One is traded on the New York Stock Exchange. Another was recently launched by the world’s leading on-demand music subscription service. And yet another has quietly accumulated 30 million monthly users.
These three Internet services are part of the resurgence of a format considered dead by many: radio. Business models built around digital downloads were all the rage last decade. On-demand services have surged recently but haven’t connected with the mainstream. Entrepreneurs and established businesses have returned to the fact that people love to simply lean back and listen. There’s a gold mine waiting for companies that can take all the work out of the listening experience.
Radio is heard by 241 million Americans each week, according to Arbitron. In fact, this “dead” format had $17.4 billion in advertising in 2011, according to the Radio Advertising Bureau. Internet radio is now a mainstream product, too. A study by Arbitron and Edison Research found that 29% of Americans age 12 and older listened to some form of online radio in the first quarter, up 30% from first-quarter 2011. Satellite radio is increasingly mainstream: SiriusXM finished June with 22.9 million subscribers.
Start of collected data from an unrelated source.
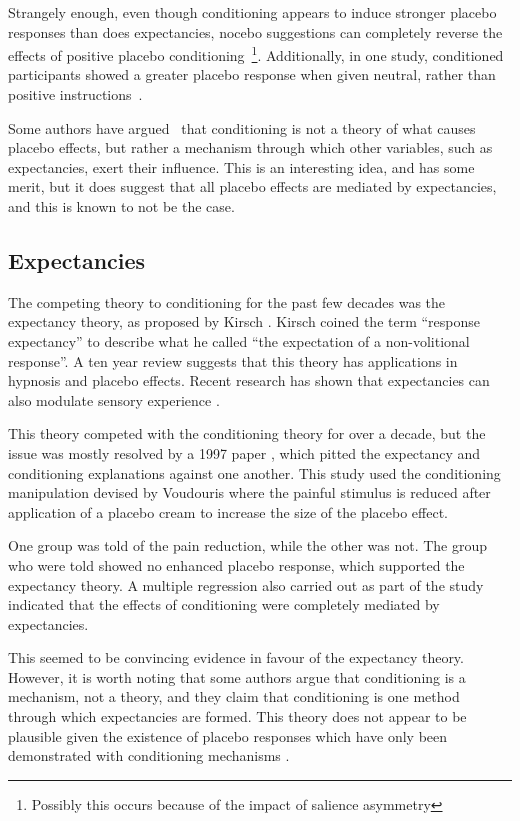Strangely enough, even though conditioning appears to induce stronger placebo responses than does expectancies, nocebo suggestions can completely reverse the effects of positive placebo conditioning~\cite{Benedetti2008}\footnote{Possibly this occurs because of the impact of salience asymmetry}. Additionally, in one study, conditioned participants showed a greater placebo response when given neutral, rather than positive instructions~\cite{Klinger2007a}. 

Some authors have argued~\cite{Stewart-Williams2004b} that conditioning is not a theory of what causes placebo effects, but rather a mechanism through which other variables, such as expectancies, exert their influence. This is an interesting idea, and has some merit, but it does suggest that all placebo effects are mediated by expectancies, and this is known to not be the case. 

\subsection{Expectancies}
\label{sec:expectancies}

The competing theory to conditioning for the past few decades was the expectancy theory, as proposed by Kirsch \cite{Kirsch1985}. Kirsch coined the term ``response expectancy'' to describe what he called ``the expectation of a non-volitional response''. A ten year review \cite{Kirsch1997}  suggests that this theory has applications in hypnosis and placebo effects. Recent research has shown that expectancies can also modulate sensory experience  \cite{Sterzer2008}. 

This theory competed with the conditioning theory for over a decade, but the issue was mostly resolved by a 1997 paper \cite{Montgomery1997}, which pitted the expectancy and conditioning explanations against one another. This study used the conditioning manipulation devised by Voudouris \cite{Voudouris1985} where the painful stimulus is reduced after application of a placebo cream to increase the size of the placebo effect. 

One group was told of the pain reduction, while the other was not. The group who were told showed no enhanced placebo response, which supported the expectancy theory. A multiple regression also carried out as part of the study indicated that the effects of conditioning were completely mediated by expectancies. 

This seemed to be convincing evidence in favour of the expectancy theory. However, it is worth noting that some authors \cite{Stewart-Williams2004a}  argue that conditioning is a mechanism, not a theory, and they claim that conditioning is one method through which expectancies are formed. This theory does not appear to be plausible given the existence of placebo responses which have only been demonstrated with conditioning mechanisms \cite{benedetti2003a}.   

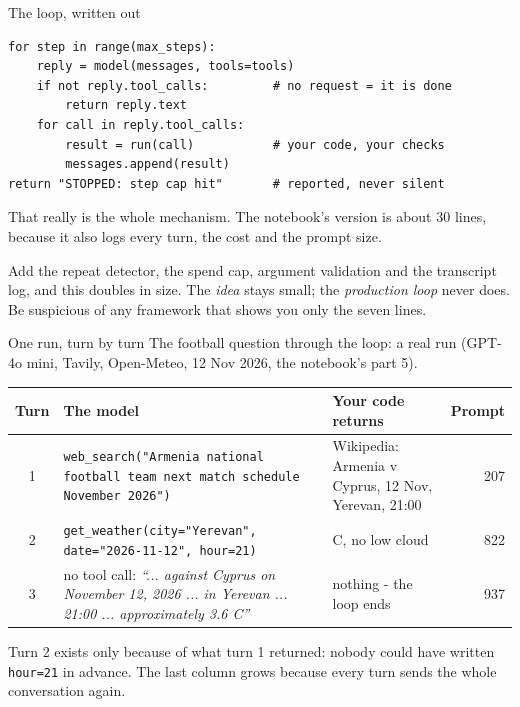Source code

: \documentclass[aspectratio=169]{beamer}
\newcommand{\keybox}[1]{%
  \begin{tcolorbox}[colback=armblue!8, colframe=armblue, boxrule=0.6pt, arc=2pt]
  #1
  \end{tcolorbox}}
\newcommand{\watchbox}[1]{%
  \begin{tcolorbox}[colback=armorange!12, colframe=armorange, boxrule=0.6pt, arc=2pt]
  #1
  \end{tcolorbox}}
\begin{document}
\begin{frame}[fragile]{The loop, written out}
  \vspace{0.5em}
  \begin{lstlisting}
for step in range(max_steps):
    reply = model(messages, tools=tools)
    if not reply.tool_calls:         # no request = it is done
        return reply.text
    for call in reply.tool_calls:
        result = run(call)           # your code, your checks
        messages.append(result)
return "STOPPED: step cap hit"       # reported, never silent
\end{lstlisting}

  \vspace{0.5em}
  That really is the whole mechanism. The notebook's version is about 30 lines, because it also
  logs every turn, the cost and the prompt size.

  \vspace{0.6em}
  \watchbox{\small Add the repeat detector, the spend cap, argument validation and the transcript
  log, and this doubles in size. The \emph{idea} stays small; the \emph{production loop} never
  does. Be suspicious of any framework that shows you only the seven lines.}
\end{frame}

\begin{frame}{One run, turn by turn}
  \vspace{0.2em}
  {\small The football question through the loop: a real run (GPT-4o mini, Tavily, Open-Meteo, 12 Nov 2026,
  the notebook's part 5).}

  \vspace{0.3em}
  \begin{center}
  \footnotesize
  \begin{tabular}{c>{\raggedright\arraybackslash}p{}>{\raggedright\arraybackslash}p{}r}
    \toprule
    \textbf{Turn} & \textbf{The model} & \textbf{Your code returns} & \textbf{Prompt} \\
    \midrule
    1 & \texttt{web\_search("Armenia national football team next match schedule November 2026")}
      & Wikipedia: Armenia v Cyprus, 12 Nov, Yerevan, 21:00 & 207 \\
    2 & \texttt{get\_weather(city="Yerevan", date="2026-11-12", hour=21)} & 3.6 C, no low cloud & 822 \\
    3 & no tool call: \emph{``... against Cyprus on November 12, 2026 ... in Yerevan ... 21:00 ...
      approximately 3.6 C''} & nothing - the loop ends & 937 \\
    \bottomrule
  \end{tabular}
  \end{center}

  \vspace{0.1em}
  \keybox{\small Turn 2 exists only because of what turn 1 returned: nobody could have written
  \texttt{hour=21} in advance. The last column grows because every turn sends the whole conversation
  again.}
\end{frame}
\end{document}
On-demand services – the hot music business topic of 2011 due to Spotify’s U.S. launch – can only aspire to such a following. In fact, Internet radio and other noninteractive digital music services – satellite radio, music channels on cable networks – pay out far more to labels and artists than on-demand services. SoundExchange, the organization that collects and distributes statutory digital performance royalties in the United States, paid out $292 million in 2011. On-demand services paid out about $165 million, according to Billboard’s estimate.
Simply put, radio is where both the people and the money can be found. Recognizing that, entrepreneurs have infused more innovation into Internet radio. Pandora, still a market leader with 74.2% of the total sessions in May by the top 20 webcasters (according to Triton Digital), has dozens of upstarts vying to steal a sliver of its market share.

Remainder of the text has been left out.